BRIEF —
Line by line, copy out the entries exactly and leave the pictures behind.

- Opening Delimiter -

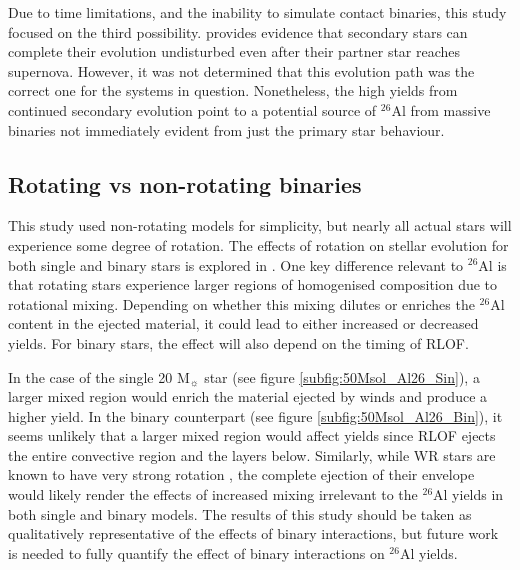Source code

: Due to time limitations, and the inability to simulate contact binaries\footnotemark, this study focused on the third possibility.
\cite{2015A&A...584A..11L} provides evidence that secondary stars can complete their evolution undisturbed even after their partner star reaches supernova. However, it was not determined that this evolution path was the correct one for the systems in question.
Nonetheless, the high yields from continued secondary evolution point to a potential source of $^{26}$Al from massive binaries not immediately evident from just the primary star behaviour.

\subsection{Rotating vs non-rotating binaries}

This study used non-rotating models for simplicity, but nearly all actual stars will experience some degree of rotation.
The effects of rotation on stellar evolution for both single and binary stars is explored in \cite{2019EAS....82..137M}.
One key difference relevant to $^{26}$Al is that rotating stars experience larger regions of homogenised composition due to rotational mixing.
Depending on whether this mixing dilutes or enriches the $^{26}$Al content in the ejected material, it could lead to either increased or decreased yields. For binary stars, the effect will also depend on the timing of RLOF.

In the case of the single 20 M$_{\sun}$ star (see figure \ref{subfig:50Msol_Al26_Sin}), a larger mixed region would enrich the material ejected by winds and produce a higher yield. In the binary counterpart (see figure \ref{subfig:50Msol_Al26_Bin}), it seems unlikely that a larger mixed region would affect yields since RLOF ejects the entire convective region and the layers below.
Similarly, while WR stars are known to have very strong rotation \citep{Carroll2007}, the complete ejection of their envelope would likely render the effects of increased mixing irrelevant to the $^{26}$Al yields in both single and binary models.
The results of this study should be taken as qualitatively representative of the effects of binary interactions, but future work is needed to fully quantify the effect of binary interactions on $^{26}$Al yields.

- Closing Delimiter -

OUTPUT OF THE TASK —
Source code

: Due to time limitations, and the inability to simulate contact binaries\footnotemark, this study focused on the third possibility.
\cite{2015A&A...584A..11L} provides evidence that secondary stars can complete their evolution undisturbed even after their partner star reaches supernova. However, it was not determined that this evolution path was the correct one for the systems in question.
Nonetheless, the high yields from continued secondary evolution point to a potential source of $^{26}$Al from massive binaries not immediately evident from just the primary star behaviour.

\subsection{Rotating vs non-rotating binaries}

This study used non-rotating models for simplicity, but nearly all actual stars will experience some degree of rotation.
The effects of rotation on stellar evolution for both single and binary stars is explored in \cite{2019EAS....82..137M}.
One key difference relevant to $^{26}$Al is that rotating stars experience larger regions of homogenised composition due to rotational mixing.
Depending on whether this mixing dilutes or enriches the $^{26}$Al content in the ejected material, it could lead to either increased or decreased yields. For binary stars, the effect will also depend on the timing of RLOF.

In the case of the single 20 M$_{\sun}$ star (see figure \ref{subfig:50Msol_Al26_Sin}), a larger mixed region would enrich the material ejected by winds and produce a higher yield. In the binary counterpart (see figure \ref{subfig:50Msol_Al26_Bin}), it seems unlikely that a larger mixed region would affect yields since RLOF ejects the entire convective region and the layers below.
Similarly, while WR stars are known to have very strong rotation \citep{Carroll2007}, the complete ejection of their envelope would likely render the effects of increased mixing irrelevant to the $^{26}$Al yields in both single and binary models.
The results of this study should be taken as qualitatively representative of the effects of binary interactions, but future work is needed to fully quantify the effect of binary interactions on $^{26}$Al yields.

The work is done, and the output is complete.